Algorithims - mikejl/research GitHub Wiki

The algorithms are used in data collection of the following areas:

  • Service data - Collect data on the service for the current system run level. Their status and security context.
  • Policy data - Details on policies (Booleans) for the service.
  • Object data - Security context on objects related to the service.

Hash values are computed by:

  1. Each configuration tuple for Service (S), Boolean/Policy (P), and File Context (C)
  2. A fingerprint hash is computed for each area (S, B, C)
  3. A hash by domain is computed (chain hash of each # for S, B, and C)

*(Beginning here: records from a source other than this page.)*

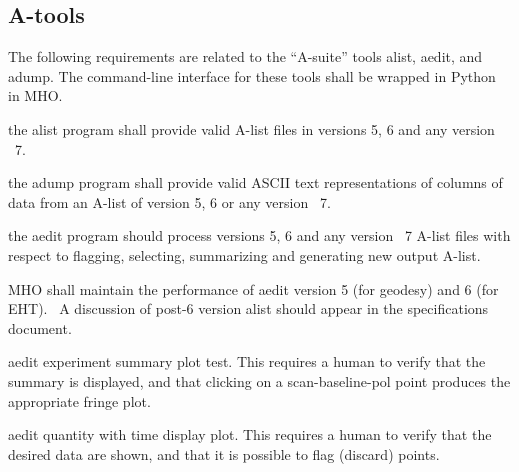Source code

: \subsection{A-tools}
\label{sec:areq}

The following requirements are related to the ``A-suite'' tools alist, aedit,
and adump.  The command-line interface for these tools shall be wrapped 
in Python in \acs{MHO}.


\begin{description}

 the \acs{alist} program shall provide valid \acs{A-list}
    files in versions 5, 6 and any version \TBD~7.

 the \acs{adump} program shall provide valid ASCII text
    representations of columns of data from an \acs{A-list} of version
    5, 6 or any version \TBD~7.

 the \acs{aedit} program should process versions 5, 6 and
    any version \TBD~7 \acs{A-list} files with respect to flagging,
    selecting, summarizing and generating new output \acs{A-list}.


                    
 \ac{MHO} shall maintain the performance of \acs{aedit} version
5 (for geodesy) and 6 (for EHT). \TBD~A discussion of post-6 
version alist should appear in the specifications document.

 \acs{aedit} experiment summary plot test.  This requires a
    human to verify that the summary is displayed, and that clicking
    on a scan-baseline-pol point produces the appropriate fringe plot.

 \acs{aedit} quantity with time display plot.  This requires
    a human to verify that the desired data are shown, and that it
    is possible to flag (discard) points.


\end{description}

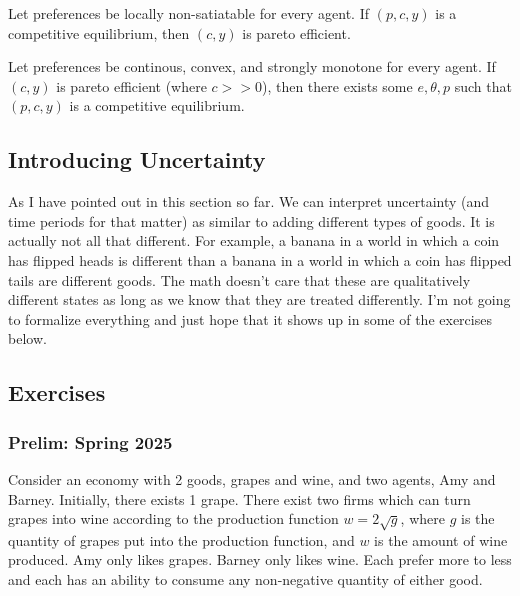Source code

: \documentclass[11pt,english]{article}
\begin{document}
\begin{theorem}
Let preferences be locally non-satiatable for every agent. If $(p,c,y)$ is a competitive equilibrium, then $(c,y)$ is pareto efficient.
\end{theorem}

\begin{theorem}
Let preferences be continous, convex, and strongly monotone for every agent. If $(c,y)$ is pareto efficient (where $c >> 0$), then there exists some $e,\theta, p$ such that $(p,c,y)$ is a competitive equilibrium.
\end{theorem}

\subsection{Introducing Uncertainty}
As I have pointed out in this section so far. We can interpret uncertainty (and time periods for that matter) as similar to adding different types of goods. It is actually not all that different. For example, a banana in a world in which a coin has flipped heads is different than a banana in a world in which a coin has flipped tails are different goods. The math doesn't care that these are qualitatively different states as long as we know that they are treated differently. I'm not going to formalize everything and just hope that it shows up in some of the exercises below.

\subsection{Exercises}
\subsubsection{Prelim: Spring 2025}\label{Phelan Prelim: Spring 2025}
Consider an economy with 2 goods, grapes and wine, and two agents, Amy and Barney. Initially, there exists 1 grape. There exist two firms which can turn grapes into wine according to the production function $w = 2\sqrt{g}$, where $g$ is the quantity of grapes put into the production function, and $w$ is the amount of wine produced. Amy only likes grapes. Barney only likes wine. Each prefer more to less and each has an ability to consume any non-negative quantity of either good.
\end{document}
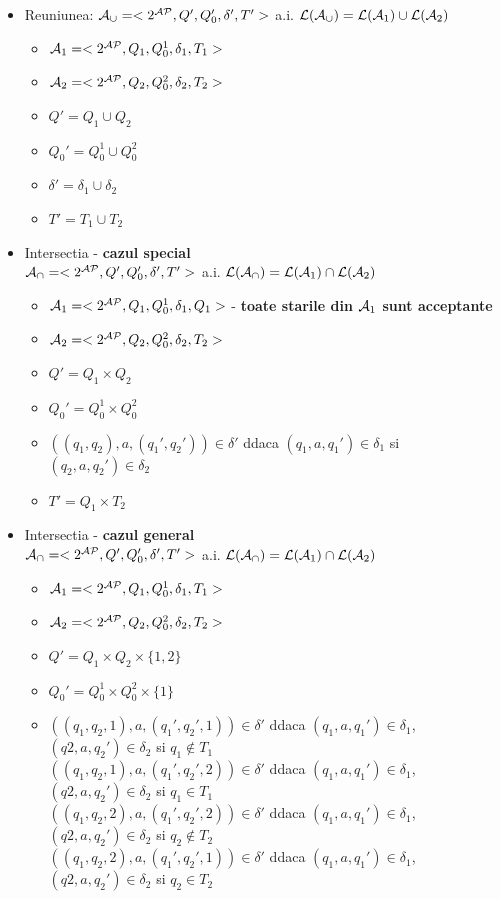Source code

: \documentclass[10pt,a4paper,twocolumn]{report}
\begin{document}
\begin{itemize}
	\item Reuniunea: $\mathcal{A}_\cup = <2^{\mathcal{AP}}, Q', Q_0', \delta', T'>$ a.i. $\mathcal{L}(\mathcal{A}_\cup) = \mathcal{L}(\mathcal{A}_1) \cup \mathcal{L}(\mathcal{A}_2)$
	\begin{itemize}
		\item $\mathcal{A}_1 = <2^{\mathcal{AP}}, Q_1, Q_0^1, \delta_1, T_1>$
		\item $\mathcal{A}_2 = <2^{\mathcal{AP}}, Q_2, Q_0^2, \delta_2, T_2>$
		\item $Q' = Q_1 \cup Q_2$
		\item $Q_0' = Q_0^1 \cup Q_0^2$
		\item $\delta' = \delta_1 \cup \delta_2$
		\item $T' = T_1 \cup T_2$
	\end{itemize}
	\item Intersectia - \textbf{cazul special}\\$\mathcal{A}_\cap = <2^{\mathcal{AP}}, Q', Q_0', \delta', T'>$ a.i. $\mathcal{L}(\mathcal{A}_\cap) = \mathcal{L}(\mathcal{A}_1) \cap \mathcal{L}(\mathcal{A}_2)$
	\begin{itemize}
		\item $\mathcal{A}_1 = <2^{\mathcal{AP}}, Q_1, Q_0^1, \delta_1, Q_1>$ - \textbf{toate starile din $\mathcal{A}_1$ sunt acceptante}
		\item $\mathcal{A}_2 = <2^{\mathcal{AP}}, Q_2, Q_0^2, \delta_2, T_2>$
		\item $Q' = Q_1 \times Q_2$
		\item $Q_0' = Q_0^1 \times Q_0^2$
		\item $((q_1, q_2), a, (q_1', q_2')) \in \delta'$ ddaca $(q_1, a, q_1') \in \delta_1$ si $(q_2, a, q_2') \in \delta_2$
		\item $T' = Q_1 \times T_2$
	\end{itemize}
	\item Intersectia - \textbf{cazul general}\\$\mathcal{A}_\cap=<2^{\mathcal{AP}}, Q', Q_0', \delta', T'>$ a.i. $\mathcal{L}(\mathcal{A}_\cap) = \mathcal{L}(\mathcal{A}_1) \cap \mathcal{L}(\mathcal{A}_2)$
	\begin{itemize}
		\item $\mathcal{A}_1 = <2^{\mathcal{AP}}, Q_1, Q_0^1, \delta_1, T_1>$ 
		\item $\mathcal{A}_2 = <2^{\mathcal{AP}}, Q_2, Q_0^2, \delta_2, T_2>$
		\item $Q' = Q_1 \times Q_2 \times\{1,2\}$
		\item $Q_0' = Q_0^1 \times Q_0^2 \times \{1\}$
		\item $((q_1 , q_2 , 1), a, (q_1' , q_2' , 1)) \in \delta'$ ddaca $(q_1 , a, q_1' ) \in \delta_1$, $(q2 , a, q_2') \in \delta_2$ si $q_1 \not \in T_1$\\
		$((q_1 , q_2 , 1), a, (q_1' , q_2' , 2)) \in \delta'$ ddaca $(q_1 , a, q_1' ) \in \delta_1$, $(q2 , a, q_2') \in \delta_2$ si $q_1 \in T_1$\\
		$((q_1 , q_2 , 2), a, (q_1' , q_2' , 2)) \in \delta'$ ddaca $(q_1 , a, q_1' ) \in \delta_1$, $(q2 , a, q_2') \in \delta_2$ si $q_2 \not \in T_2$\\
		$((q_1 , q_2 , 2), a, (q_1' , q_2' , 1)) \in \delta'$ ddaca $(q_1 , a, q_1' ) \in \delta_1$, $(q2 , a, q_2') \in \delta_2$ si $q_2 \in T_2$
		

\end{itemize}
\end{itemize}
\end{document}
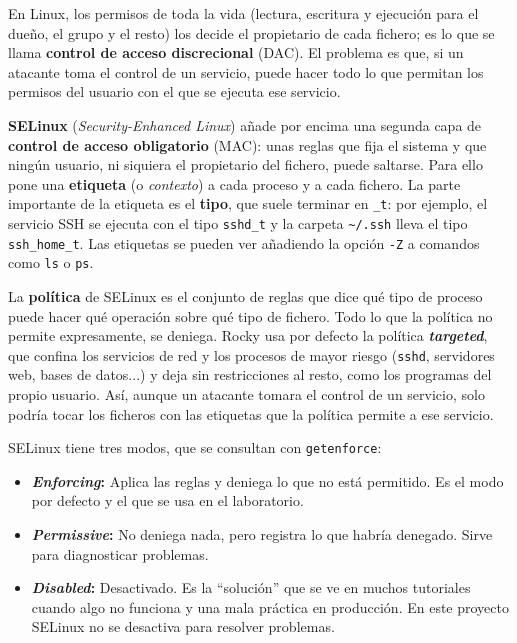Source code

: \documentclass[11pt, a4paper, titlepage]{article}
\newcommand{\cod}[1]{\texttt{#1}}
\begin{document}
En Linux, los permisos de toda la vida (lectura, escritura y ejecución para el dueño, el grupo y el resto) los decide el propietario de cada fichero; es lo que se llama \textbf{control de acceso discrecional} (DAC). El problema es que, si un atacante toma el control de un servicio, puede hacer todo lo que permitan los permisos del usuario con el que se ejecuta ese servicio.

\textbf{SELinux} (\textit{Security-Enhanced Linux}) añade por encima una segunda capa de \textbf{control de acceso obligatorio} (MAC): unas reglas que fija el sistema y que ningún usuario, ni siquiera el propietario del fichero, puede saltarse. Para ello pone una \textbf{etiqueta} (o \textit{contexto}) a cada proceso y a cada fichero. La parte importante de la etiqueta es el \textbf{tipo}, que suele terminar en \cod{\_t}: por ejemplo, el servicio SSH se ejecuta con el tipo \cod{sshd\_t} y la carpeta \cod{\textasciitilde/.ssh} lleva el tipo \cod{ssh\_home\_t}. Las etiquetas se pueden ver añadiendo la opción \cod{-Z} a comandos como \cod{ls} o \cod{ps}.

La \textbf{política} de SELinux es el conjunto de reglas que dice qué tipo de proceso puede hacer qué operación sobre qué tipo de fichero. Todo lo que la política no permite expresamente, se deniega. Rocky usa por defecto la política \textbf{\textit{targeted}}, que confina los servicios de red y los procesos de mayor riesgo (\cod{sshd}, servidores web, bases de datos...) y deja sin restricciones al resto, como los programas del propio usuario. Así, aunque un atacante tomara el control de un servicio, solo podría tocar los ficheros con las etiquetas que la política permite a ese servicio.

SELinux tiene tres modos, que se consultan con \cod{getenforce}:

\begin{itemize}
    \item \textbf{\textit{Enforcing}:} Aplica las reglas y deniega lo que no está permitido. Es el modo por defecto y el que se usa en el laboratorio.
    \item \textbf{\textit{Permissive}:} No deniega nada, pero registra lo que habría denegado. Sirve para diagnosticar problemas.
    \item \textbf{\textit{Disabled}:} Desactivado. Es la ``solución'' que se ve en muchos tutoriales cuando algo no funciona y una mala práctica en producción. En este proyecto SELinux no se desactiva para resolver problemas.
\end{itemize}
\end{document}
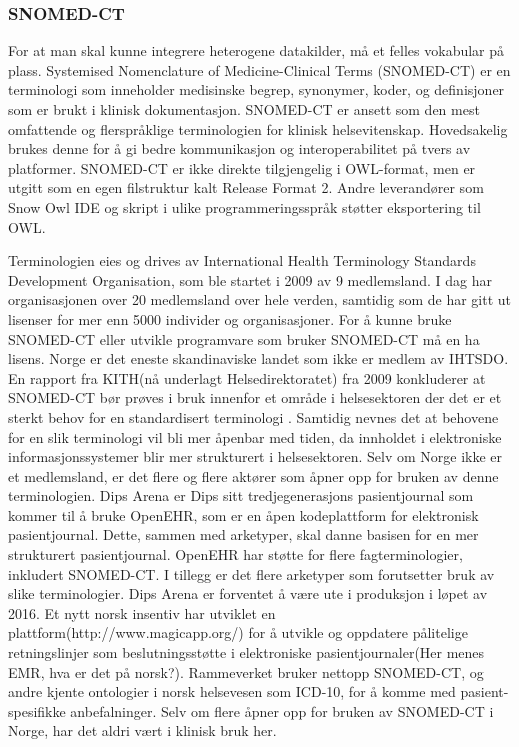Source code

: \subsubsection{SNOMED-CT}
For at man skal kunne integrere heterogene datakilder, må et felles vokabular på plass. Systemised Nomenclature of Medicine-Clinical Terms (SNOMED-CT) er en terminologi som inneholder medisinske begrep, synonymer, koder, og definisjoner som er brukt i klinisk dokumentasjon. SNOMED-CT er ansett som den mest omfattende og flerspråklige terminologien for klinisk helsevitenskap\citep{Health_interoptability_HL7_SNOMED}. Hovedsakelig brukes denne for å gi bedre kommunikasjon og interoperabilitet på tvers av platformer. SNOMED-CT er ikke direkte tilgjengelig i OWL-format, men er utgitt som en egen filstruktur kalt Release Format 2. Andre leverandører som Snow Owl IDE\citep{Snow_owl} og skript i ulike programmeringsspråk støtter eksportering til OWL. 

Terminologien eies og drives av International Health Terminology Standards Development Organisation, som ble startet i 2009 av 9 medlemsland. I dag har organisasjonen over 20 medlemsland over hele verden, samtidig som de har gitt ut lisenser for mer enn 5000 individer og organisasjoner\citep{IHTSDO_members}. For å kunne bruke SNOMED-CT eller utvikle programvare som bruker SNOMED-CT må en ha lisens. Norge er det eneste skandinaviske landet som ikke er medlem av IHTSDO. En rapport fra KITH(nå underlagt Helsedirektoratet) fra 2009 konkluderer at SNOMED-CT bør prøves i bruk innenfor et område i helsesektoren der det er et sterkt behov for en standardisert terminologi \citep{KITH_SNOMED-CT}. Samtidig nevnes det at behovene for en slik terminologi vil bli mer åpenbar med tiden, da innholdet i elektroniske informasjonssystemer blir mer strukturert i helsesektoren. Selv om Norge ikke er et medlemsland, er det flere og flere aktører som åpner opp for bruken av denne terminologien. Dips Arena er Dips sitt tredjegenerasjons pasientjournal som kommer til å bruke OpenEHR, som er en åpen kodeplattform for elektronisk pasientjournal. Dette, sammen med arketyper, skal danne basisen for en mer strukturert pasientjournal\citep{Dips_OpenEHR}. OpenEHR har støtte for flere fagterminologier, inkludert SNOMED-CT. I tillegg er det flere arketyper som forutsetter bruk av slike terminologier. Dips Arena er forventet å være ute i produksjon i løpet av 2016. Et nytt norsk insentiv har utviklet en plattform(http://www.magicapp.org/) for å utvikle og oppdatere pålitelige retningslinjer som beslutningsstøtte i elektroniske pasientjournaler(Her menes EMR, hva er det på norsk?). Rammeverket bruker nettopp SNOMED-CT, og andre kjente ontologier i norsk helsevesen som ICD-10, for å komme med pasient-spesifikke anbefalninger\citep{MAGIC_HelsIT}. Selv om flere åpner opp for bruken av SNOMED-CT i Norge, har det aldri vært i klinisk bruk her.

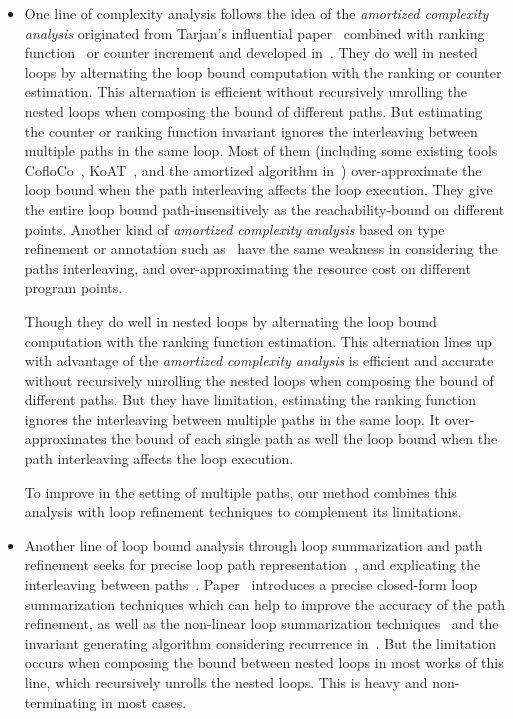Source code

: \begin{itemize}
  \item 
  One line of complexity analysis follows the idea of the \emph{amortized complexity analysis} originated from Tarjan's influential paper~\cite{PotechinP17} combined with ranking function~\cite{BradleyMS05,CookSZ13,Zuleger18} or counter increment and developed in~\cite{ZulegerGSV11,SinnZV14,SinnZV17,LuCT21,AliasDFG10}.
  They do well in nested loops by alternating the loop bound computation with the ranking or counter estimation. This alternation is efficient without recursively unrolling the nested loops when composing the bound of different paths.
  But estimating the counter or ranking function invariant ignores the interleaving between multiple paths in the same loop.
  Most of them (including some existing tools CofloCo~\cite{Montoya17,Flores-MontoyaH14,Flores-Montoya16}, KoAT~\cite{BrockschmidtEFFG16,BrockschmidtEFFG14,FalkeKS12,FalkeKS11}, and the amortized algorithm in~\cite{LuCT21}) over-approximate the loop bound when the path interleaving affects the loop execution. They give the entire loop bound path-insensitively as the reachability-bound on different points. Another kind of \emph{amortized complexity analysis} based on type refinement or annotation such as~\cite{CraryW00,JostHLH10,CicekBG0H17,RajaniG0021,CarbonneauxHS15} have the same weakness in considering the paths interleaving, and over-approximating the resource cost on different program points.
    
  Though they do well in nested loops by alternating the loop bound computation with the ranking function estimation. This alternation lines up with advantage of the \emph{amortized complexity analysis} is efficient and accurate without recursively unrolling the nested loops when composing the bound of different paths.
  But they have limitation, estimating the ranking function ignores the interleaving between multiple paths in the same loop.
  It over-approximates the bound of each single path as well the loop bound when the path interleaving affects the loop execution.
  
  To improve in the setting of multiple paths, our method combines this analysis with loop refinement techniques to complement its limitations.
  \item 
  Another line of loop bound analysis through loop summarization and path refinement seeks for precise loop path representation~\cite{ManoliosV06,BalakrishnanSIG09,SharmaDDA11,Flores-MontoyaH14,HumenbergerJK18,CyphertBKR19}, and explicating the interleaving between paths~\cite{GulwaniJK09,ZulegerGSV11}.
  Paper~\cite{KincaidBCR19} introduces a precise closed-form loop summarization techniques which can help to improve the accuracy of the path refinement, as well as the non-linear loop summarization techniques~\cite{KincaidCBR18} and the invariant generating algorithm considering recurrence in~\cite{BreckCKR20}. 
  But the limitation occurs when composing the bound between nested loops in most works of this line, which recursively unrolls the nested loops. This is heavy and non-terminating in most cases.


\end{itemize}
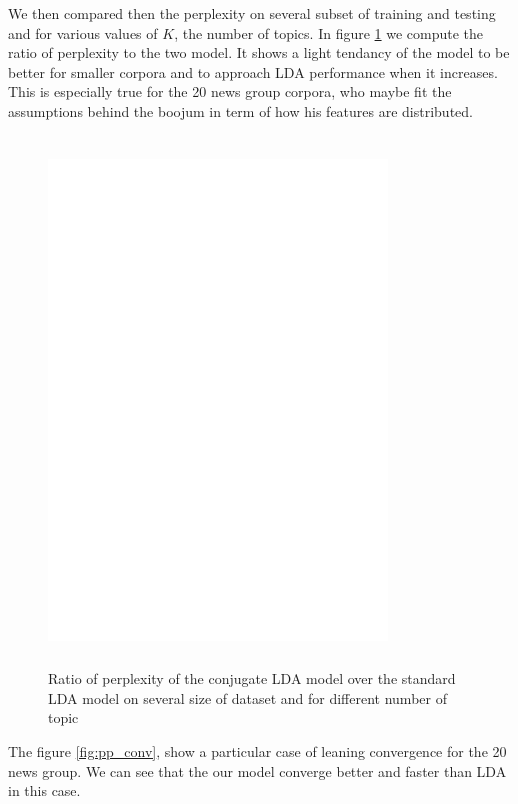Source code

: We then compared then the perplexity on several subset of training and testing and for various values of $K$, the number of topics. In figure \ref{fig:pp_D} we compute the ratio of perplexity to the two model. It shows a light tendancy of the model to be better for smaller corpora and to approach LDA performance when it increases. This is especially true for the 20 news group corpora, who maybe fit the assumptions behind the boojum in term of how his features are distributed. 

\begin{figure}[h]
\label{fig:pp_D}
\includegraphics[width=9cm, height=14cm]{results/pp_D.eps}
\caption{Ratio of perplexity of the conjugate LDA model over the standard LDA model on several size of dataset and for different number of topic}
\end{figure}

The figure \ref{fig:pp_conv}, show a particular case of leaning convergence for the 20 news group. We can see that the our model converge better and faster than LDA in this case. 

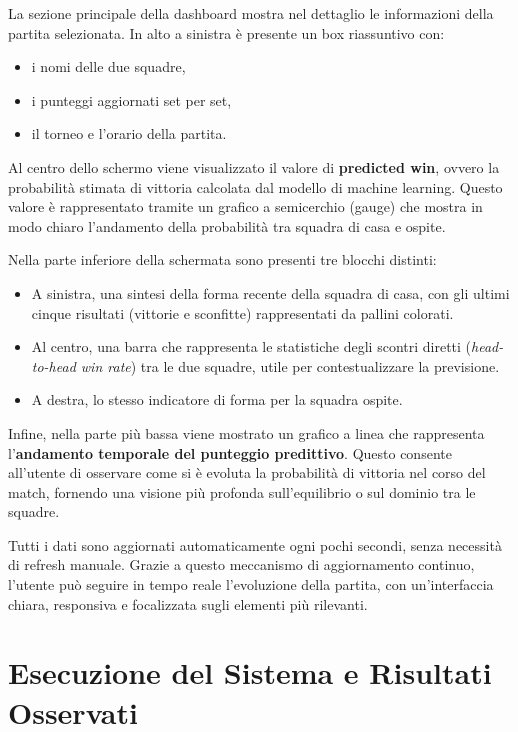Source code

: \documentclass[a4paper,12pt]{report}
\begin{document}
La sezione principale della dashboard mostra nel dettaglio le informazioni della partita selezionata. In alto a sinistra è presente un box riassuntivo con:
\begin{itemize}
  \item i nomi delle due squadre,
  \item i punteggi aggiornati set per set,
  \item il torneo e l’orario della partita.
\end{itemize}

Al centro dello schermo viene visualizzato il valore di \textbf{predicted win}, ovvero la probabilità stimata di vittoria calcolata dal modello di machine learning. Questo valore è rappresentato tramite un grafico a semicerchio (gauge) che mostra in modo chiaro l’andamento della probabilità tra squadra di casa e ospite.

Nella parte inferiore della schermata sono presenti tre blocchi distinti:
\begin{itemize}
  \item A sinistra, una sintesi della forma recente della squadra di casa, con gli ultimi cinque risultati (vittorie e sconfitte) rappresentati da pallini colorati.
  \item Al centro, una barra che rappresenta le statistiche degli scontri diretti (\textit{head-to-head win rate}) tra le due squadre, utile per contestualizzare la previsione.
  \item A destra, lo stesso indicatore di forma per la squadra ospite.
\end{itemize}

Infine, nella parte più bassa viene mostrato un grafico a linea che rappresenta l’\textbf{andamento temporale del punteggio predittivo}. Questo consente all’utente di osservare come si è evoluta la probabilità di vittoria nel corso del match, fornendo una visione più profonda sull’equilibrio o sul dominio tra le squadre.

Tutti i dati sono aggiornati automaticamente ogni pochi secondi, senza necessità di refresh manuale. Grazie a questo meccanismo di aggiornamento continuo, l’utente può seguire in tempo reale l’evoluzione della partita, con un’interfaccia chiara, responsiva e focalizzata sugli elementi più rilevanti.





\chapter{Esecuzione del Sistema e Risultati Osservati}
\end{document}
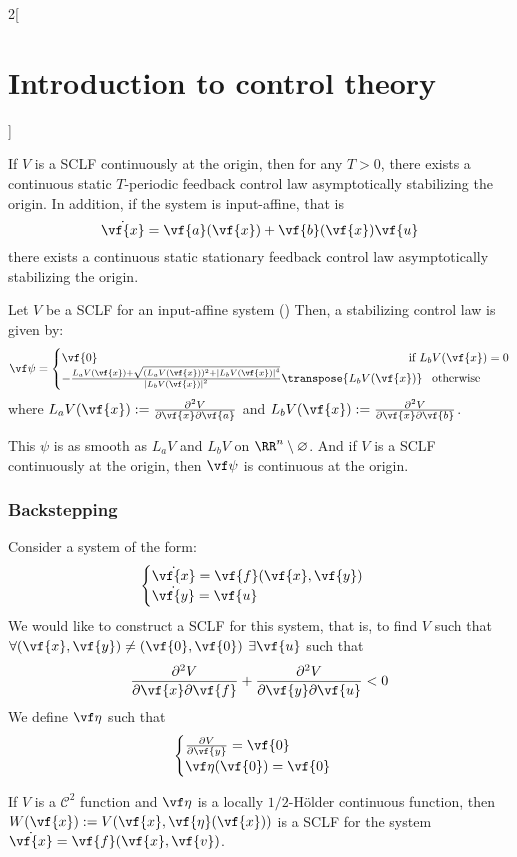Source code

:\documentclass[../../../main_math.tex]{subfiles}
\begin{document}
\begin{multicols}{2}[\section{Introduction to control theory}]
\begin{theorem}
    If $V$ is a SCLF continuously at the origin, then for any $T>0$, there exists a continuous static $T$-periodic feedback control law asymptotically stabilizing the origin. In addition, if the system is input-affine, that is
    \begin{equation}\label{ICT:inputaffine}
      \dot{\vf{x}} = \vf{a}(\vf{x}) + \vf{b}(\vf{x})\vf{u}
    \end{equation}
    there exists a continuous static stationary feedback control law asymptotically stabilizing the origin.
  \end{theorem}
  \begin{theorem}
    Let $V$ be a SCLF for an input-affine system () Then, a stabilizing control law is given by:
    $$
      \vf\psi=\begin{cases}
        \vf{0}                                                                                                          & \!\!\!\!\!\!\!\!\!\!\!\!\!\text{if } L_bV(\vf{x})=0 \\
        -\frac{L_aV(\vf{x})+\sqrt{(L_aV(\vf{x}))^2+\abs{L_bV(\vf{x})}^4}}{\abs{L_bV(\vf{x})}^2}\transpose{L_bV(\vf{x})} & \!\text{otherwise}
      \end{cases}
    $$
    where $L_aV(\vf{x}):=\pdv{V}{\vf{x}}\vf{a}(\vf{x})$ and $L_bV(\vf{x}):=\pdv{V}{\vf{x}}\vf{b}(\vf{x})$.
  \end{theorem}
  \begin{remark}
    This $\psi$ is as smooth as $L_aV$ and $L_bV$ on $\RR^n\setminus\varnothing$. And if $V$ is a SCLF continuously at the origin, then $\vf\psi$ is continuous at the origin.
  \end{remark}
  \subsubsection{Backstepping}
  Consider a system of the form:
  \begin{equation}\label{ICT:backstepping}
    \begin{cases}
      \dot{\vf{x}} = \vf{f}(\vf{x}, \vf{y}) \\
      \dot{\vf{y}} = \vf{u}
    \end{cases}
  \end{equation}
  We would like to construct a SCLF for this system, that is, to find $V$ such that $\forall (\vf{x}, \vf{y})\ne (\vf{0}, \vf{0})$ $\exists \vf{u}$ such that $$
    \pdv{V}{\vf{x}}\vf{f}(\vf{x}, \vf{y}) + \pdv{V}{\vf{y}}\vf{u}<0
  $$
  We define $\vf\eta$ such that
  $$
    \begin{cases}
      \pdv{V}{\vf{y}}(\vf{x}, \vf{\eta}(\vf{x})) = \vf{0} \\
      \vf\eta(\vf{0}) = \vf{0}
    \end{cases}
  $$
  \begin{lemma}
    If $V$ is a $\mathcal{C}^2$ function and $\vf\eta$ is a locally $1/2$-Hölder continuous function, then $W(\vf{x}):=V(\vf{x}, \vf{\eta}(\vf{x}))$ is a SCLF for the system $\dot{\vf{x}} = \vf{f}(\vf{x}, \vf{v})$.
  \end{lemma}


\end{multicols}
\end{document}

Algorithm 1. Build Results Table

In Code

System table hold summary data of test results and data.
Inputs:
- System Name (N)
- Date/Time (DT)
- Test (T)
- Service Fingerprint (SFP)
- Policy Fingerprint (PFP)
- Context Fingerprint (CFP)
- Service Count (Sc)
- Policy Count (Pc)
- Context Count(Cc)
Outputs:
- Tuple of {N, DT, T, SFP, PFP, CFP, Sc, Pc, Cc}

Algorithm 2. Build Service Tuple

in Code

For each service build a tuple from raw data collected.
Inputs:
- System Name (N)
- Test Number (T)
Outputs:

  1. For each system in system data:
    a. Get service name {S};
    b. Get service security context {C};
    c. Get service domain {D};
    d. Hash <— {S, D, C};
  2. Tuple of {N, T, S, C, D , Hash, Date/Time}

Algorithm 3. Build File Context Tuple

In Code

From the raw file context data build a file (object) context tuple extracting key items for hash
Inputs:
- System Name (N)
- Test Number (T)
Outputs:

  1. For each context in context data:
    a. Get Path {P};
    b. Get object type {Ot};
    c. Get object security context {C};
    d. Get object domain {D};
    e. Get object (O) name {On};
    f. Hash <— {P, Ot, C};
  2. Tuple of {N, T, P, Ot, C, D, Hash, Date/Time}

Algorithm 4. Build Policy (Boolean) Table

In Code

From raw Boolean data build tuple, extracting domain and creating hash on key items.
Inputs:
- System Name (N)
- Test Number (T)
Outputs:

  1. For each context in context data:
    a. Get Boolean name {p};
    b. Get Boolean Description {D};
    c. Get Boolean state {t};
    d. Get Boolean default state {Dt};
    e. Get Boolean domain {D};
    f. Hash <— {p, Dt, t, D};
  2. Tuple of {N, T, p, Dt, t, D, Hash, Date/Time}

Algorithm 5. Build Fingerprint Hash

In Code 1 In Code 2 In Code 3

For each area (Service, Policy and Context) generate a unique hash (fingerprint) based on a chain hash of each tuple value of that area.
Inputs:
- System Name (N)
- Test Number (T) - Array, sorted by name, of hashes for the area (S, P, C)
Outputs:

  1. For first item in hash array:
    a. Set H1 = "";
    b. Set H2 = item from array;
  2. H1 || H2 <-- Hash as new H1
    a. For item +1 to N;
    b. H1 = item;
    c. H2 = Previous H1;
    d. H1 || H2 < -- Hash
  3. {Fp} <-- final hash

Algorithm 6. Differential

In Code

  1. Compare test fingerprint (Tfp) with baseline fingerprint (Bpf) for (x = pfp, sfp, cfp)
    Bfp(x) == Tfp(x)
    If no diff return (no diff) else:
  2. Compare hash stacks
    Pull B(x)fp (pull _id, Hash) Bashline hash = Bh
    Pull T(x)fp (pull _id, Hash) Test Hash = Th
    If Bh != Th then
    diff = 1
    Else
    diff = 0
  3. Pull Diff data For each Diff == 1
    Pull data tuple by _id
  4. List differences
    By Service, Policy, FContext